Dalam kurang dari sehari, kelompok ini telah menangani dua kasus, ujarnya.
Dave McClure, mitra pendiri 500 Startups dan pengkritik yang vokal terhadap Trump, mengatakan perusahaan investasinya akan segera membuka dana pertama di Timur Tengah dan akan menggeser perhatian untuk mendukung para wirausaha di negara-negara asal mereka, jika membawa mereka ke Amerika Serikat mustahil.
​Para pegawai rendahan telah mendesak para eksekutif untuk bertindak lebih jauh pada akhir pekan.

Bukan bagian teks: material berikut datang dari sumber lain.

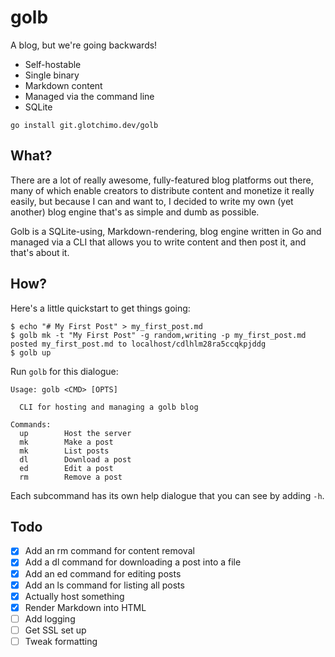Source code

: # golb

A blog, but we're going backwards!

- Self-hostable
- Single binary
- Markdown content
- Managed via the command line
- SQLite

```
go install git.glotchimo.dev/golb
```

## What?

There are a lot of really awesome, fully-featured blog platforms
out there, many of which enable creators to distribute content
and monetize it really easily, but because I can and want to, I
decided to write my own (yet another) blog engine that's as simple
and dumb as possible.

Golb is a SQLite-using, Markdown-rendering, blog engine written in Go and 
managed via a CLI that allows you to write content and then post it, and 
that's about it.

## How?

Here's a little quickstart to get things going:

```
$ echo "# My First Post" > my_first_post.md
$ golb mk -t "My First Post" -g random,writing -p my_first_post.md
posted my_first_post.md to localhost/cdlhlm28ra5ccqkpjddg
$ golb up
```

Run `golb` for this dialogue:

```
Usage: golb <CMD> [OPTS]

  CLI for hosting and managing a golb blog

Commands:
  up		Host the server
  mk		Make a post
  mk		List posts
  dl		Download a post
  ed		Edit a post
  rm		Remove a post
```

Each subcommand has its own help dialogue that you can see by adding `-h`.

## Todo

- [x] Add an rm command for content removal
- [x] Add a dl command for downloading a post into a file
- [x] Add an ed command for editing posts
- [x] Add an ls command for listing all posts
- [x] Actually host something
- [x] Render Markdown into HTML
- [ ] Add logging
- [ ] Get SSL set up
- [ ] Tweak formatting
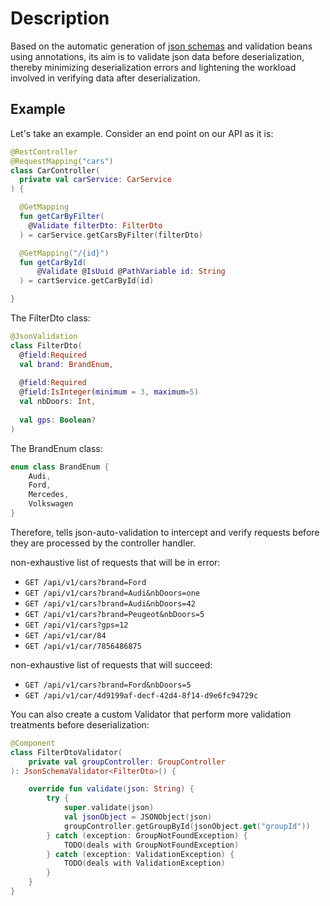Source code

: # Description

Based on the automatic generation of [json schemas](https://json-schema.org/draft/2020-12/json-schema-validation.html) and validation beans using annotations,
its aim is to validate json data before deserialization,
thereby minimizing deserialization errors and lightening the workload
involved in verifying data after deserialization.

## Example
Let's take an example. Consider an end point on our API as it is:

  ```kotlin
  @RestController
  @RequestMapping("cars")
  class CarController(
    private val carService: CarService
  ) {

    @GetMapping
    fun getCarByFilter(
      @Validate filterDto: FilterDto
    ) = carService.getCarsByFilter(filterDto)

    @GetMapping("/{id}")
    fun getCarById(
        @Validate @IsUuid @PathVariable id: String
    ) = cartService.getCarById(id)

}
```

The FilterDto class:
```kotlin
@JsonValidation
class FilterDto(
  @field:Required
  val brand: BrandEnum,
  
  @field:Required
  @field:IsInteger(minimum = 3, maximum=5)
  val nbDoors: Int,
  
  val gps: Boolean?
)
```

The BrandEnum class:
```kotlin
enum class BrandEnum {
    Audi,
    Ford,
    Mercedes,
    Volkswagen
}
```

Therefore, tells json-auto-validation to intercept and verify
requests before they are processed by the controller handler.

non-exhaustive list of requests that will be in error:
- `GET /api/v1/cars?brand=Ford`
- `GET /api/v1/cars?brand=Audi&nbDoors=one`
- `GET /api/v1/cars?brand=Audi&nbDoors=42`
- `GET /api/v1/cars?brand=Peugeot&nbDoors=5`
- `GET /api/v1/cars?gps=12`
- `GET /api/v1/car/84`
- `GET /api/v1/car/7856486875`

non-exhaustive list of requests that will succeed:
- `GET /api/v1/cars?brand=Ford&nbDoors=5`
- `GET /api/v1/car/4d9199af-decf-42d4-8f14-d9e6fc94729c`

You can also create a custom Validator that perform more validation treatments before deserialization:
```kotlin
@Component
class FilterDtoValidator(
    private val groupController: GroupController
): JsonSchemaValidator<FilterDto>() {

    override fun validate(json: String) {   
        try {
            super.validate(json)
            val jsonObject = JSONObject(json)
            groupController.getGroupById(jsonObject.get("groupId"))
        } catch (exception: GroupNotFoundException) {
            TODO(deals with GroupNotFoundException)
        } catch (exception: ValidationException) {
            TODO(deals with ValidationException)
        }
    }
}
```
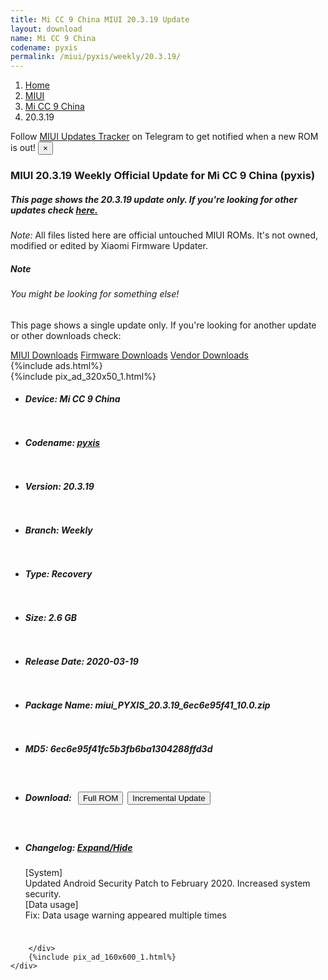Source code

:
 ```yaml
---
title: Mi CC 9 China MIUI 20.3.19 Update
layout: download
name: Mi CC 9 China
codename: pyxis
permalink: /miui/pyxis/weekly/20.3.19/
---
```

<nav aria-label="breadcrumb">
    <ol class="breadcrumb">
        <li class="breadcrumb-item"><a href="/">Home</a></li>
        <li class="breadcrumb-item"><a href="/miui/">MIUI</a></li>
        <li class="breadcrumb-item"><a href="/miui/pyxis/">Mi CC 9 China</a></li>
        <li class="breadcrumb-item active" aria-current="page">20.3.19</li>
    </ol>
</nav>
<div class="alert alert-primary alert-dismissible fade show" role="alert">
    Follow <a href="https://t.me/MIUIUpdatesTracker" class="alert-link">MIUI Updates Tracker</a> on Telegram to get
    notified when a new ROM is out!
    <button type="button" class="close" data-dismiss="alert" aria-label="Close">
        <span aria-hidden="true">&times;</span>
    </button>
</div>
<div class="col-12 mx-auto">
    <h3 class="title bg-light p-2 rounded">MIUI 20.3.19 Weekly Official Update for Mi CC 9 China (pyxis)</h3>
    <h5>This page shows the 20.3.19 update only. If you're looking for other updates check
        <a href="/miui/pyxis/">here.</a></h5>
    <p><i>Note: </i>All files listed here are official untouched MIUI ROMs.
        It's not owned, modified or edited by Xiaomi Firmware Updater.</p>
    <div class="card">
        <div class="card-body">
            <h5 class="card-title">Note</h5>
            <h6 class="card-subtitle mb-2 text-muted">You might be looking for something else!</h6>
            <p class="card-text">This page shows a single update only.
                If you're looking for another update or other downloads check:</p>
            <a href="/miui/" class="card-link">MIUI Downloads</a>
            <a href="/firmware/" class="card-link">Firmware Downloads</a>
            <a href="/vendor/" class="card-link">Vendor Downloads</a>
        </div>
    </div>
    {%include ads.html%}
    <div class="row justify-content-center">
        <div class="col-10" id="downloads">
                    <div class="card card-body">
            {%include pix_ad_320x50_1.html%}
            <ul class="list-unstyled">
                <li style="padding-bottom: 10px;">
                    <h5><b>Device: </b>Mi CC 9 China</h5>
                </li>
                <li style="padding-bottom: 10px;">
                    <h5><b>Codename: </b> <a href="/miui/pyxis/" target="_blank">pyxis</a> </h5>
                </li>
                <li style="padding-bottom: 10px;">
                    <h5><b>Version: </b>20.3.19</h5>
                </li>
                <li style="padding-bottom: 10px;">
                    <h5><b>Branch: </b>Weekly</h5>
                </li>
                <li style="padding-bottom: 10px;">
                    <h5><b>Type: </b>Recovery</h5>
                </li>
                <li style="padding-bottom: 10px;">
                    <h5><b>Size: </b>2.6 GB</h5>
                </li>
                <li style="padding-bottom: 10px;">
                    <h5><b>Release Date: </b>2020-03-19</h5>
                </li>
                <li style="padding-bottom: 10px;">
                    <h5><b>Package Name: </b><span id="filename" class="text-dark">miui_PYXIS_20.3.19_6ec6e95f41_10.0.zip</span></h5>
                </li>
                <li style="padding-bottom: 10px;">
                    <h5><b>MD5: </b><span id="md5" class="text-muted">6ec6e95f41fc5b3fb6ba1304288ffd3d</span></h5>
                </li>
                <li style="padding-bottom: 10px;">
                    <h5><b>Download: </b><button type="button" id="download" class="btn btn-primary" style="margin: 7px;"
                            onclick="window.open('https://bigota.d.miui.com/20.3.19/miui_PYXIS_20.3.19_6ec6e95f41_10.0.zip', '_blank');"><i class="fa fa-download"></i> Full ROM</button><button type="button" id="incremental_download" class="btn btn-warning" onclick="window.open('https://bigota.d.miui.com/20.3.19/miui-blockota-cmi-20.3.12-20.3.19-0feca99e66-10.0.zip', '_blank');"><i class="fa fa-download"></i> Incremental Update</button></h5>
                </li>
                <li style="padding-bottom: 10px;">
                    <h5><b>Changelog: </b><a href="#pyxis_1_changelog" data-toggle="collapse" role="button"
                            aria-expanded="false" aria-controls="pyxis_1_changelog"> <i class="fa fa-arrow-down"
                                aria-hidden="true"></i> Expand/Hide</a></h5>
                    <div class="collapse" id="pyxis_1_changelog">
                        <p id="changelog_text">[System]<br>Updated Android Security Patch to February 2020. Increased system security.<br>[Data usage]<br>Fix: Data usage warning appeared multiple times</p>
                    </div>
                </li>
            </ul>
        </div>

        </div>
        {%include pix_ad_160x600_1.html%}
    </div>
</div>
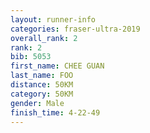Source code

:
 ```yaml
---
layout: runner-info 
categories: fraser-ultra-2019 
overall_rank: 2
rank: 2
bib: 5053
first_name: CHEE GUAN
last_name: FOO
distance: 50KM
category: 50KM
gender: Male
finish_time: 4-22-49
---
```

Tak lama setelah mengetahui perintah Trump, Brad Taylor, insinyur berusia 37 tahun yang bekerja di perusahaan analisis web Optimizely, mulai mengorganisir "Tech Against Trump," sebuah demonstrasi yang dijadwalkan berlangsung pada 14 Maret.
Selain berdemonstrasi di Palo Alto, California, para penyelenggara acara ini mendesak para pegawai industri teknologi di perusahaan-perusahaan yang diam saja terhadap Trump untuk keluar dari kantor mereka.
Taylor mengatakan ia terharu dengan pernyataan-pernyataan para pemimpin teknologi selama akhir pekan namun ia ingin melihat industri ini maju lebih jauh.
"Tujuannya bukan untuk melawan industri teknologi, namun untuk mendesak mereka agar ada di pihak yang benar dalam sejarah," ujarnya.